(Rendered images with source text)

Segment Open

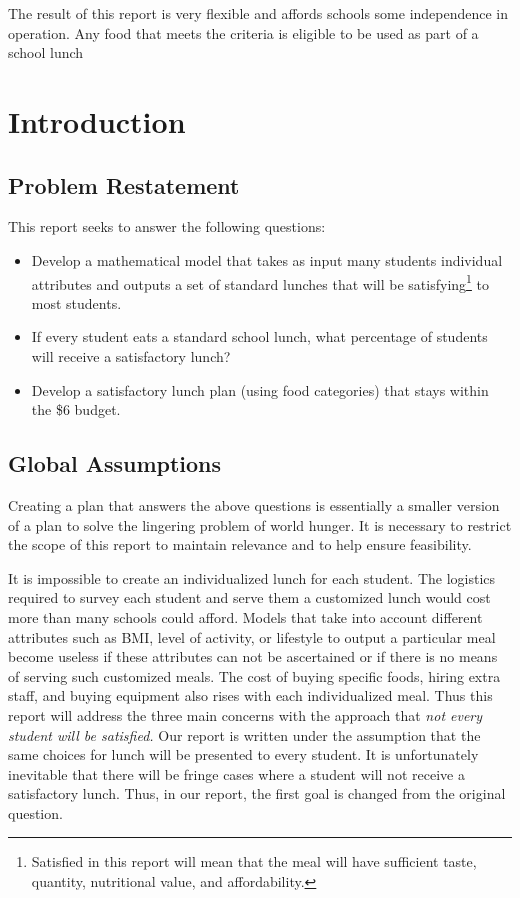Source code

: \documentclass[letterpaper,oneside,12pt]{report}
\begin{document}
The result of this report is very flexible and affords schools some independence in operation. Any food that meets the criteria is eligible to be used as part of a school lunch

\chapter{Introduction}\label{Introduction}
\section{Problem Restatement}\label{Problem Restatement}
This report seeks to answer the following questions: 
\begin{itemize}
	\item Develop a mathematical model that takes as input many students individual attributes and outputs a set of standard lunches that will be satisfying\footnote{Satisfied in this report will mean that the meal will have sufficient taste, quantity, nutritional value, and affordability.} to most students. 
	\item  If every student eats a standard school lunch, what percentage of students will receive a satisfactory lunch?
	\item Develop a satisfactory lunch plan (using food categories) that stays within the \$6 budget.
\end{itemize}

\section{Global Assumptions}\label{Global Assumptions}
Creating a plan that answers the above questions is essentially a smaller version of a plan to solve the lingering problem of world hunger. It is necessary to restrict the scope of this report to maintain relevance and to help ensure feasibility.

It is impossible to create an individualized lunch for each student. The logistics required to survey each student and serve them a customized lunch would cost more than many schools could afford.  Models that take into account different attributes such as BMI, level of activity, or lifestyle to output a particular meal become useless if these attributes can not be ascertained or if there is no means of serving such customized meals. The cost of buying specific foods, hiring extra staff, and buying equipment also rises with each individualized meal. Thus this report will address the three main concerns with the approach that\textsl{ not every student will be satisfied.} Our report is written under the assumption that the same choices for lunch will be presented to every student. It is unfortunately inevitable that there will be fringe cases where a student will not receive a satisfactory lunch. Thus, in our report,  the first goal is changed from the original question. 
\end{document}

Segment Closed

**Exercise description:** If a line in the records above contains the word "questions", copy it.

**Solution for this problem:**
This report seeks to answer the following questions: 
Creating a plan that answers the above questions is essentially a smaller version of a plan to solve the lingering problem of world hunger. It is necessary to restrict the scope of this report to maintain relevance and to help ensure feasibility.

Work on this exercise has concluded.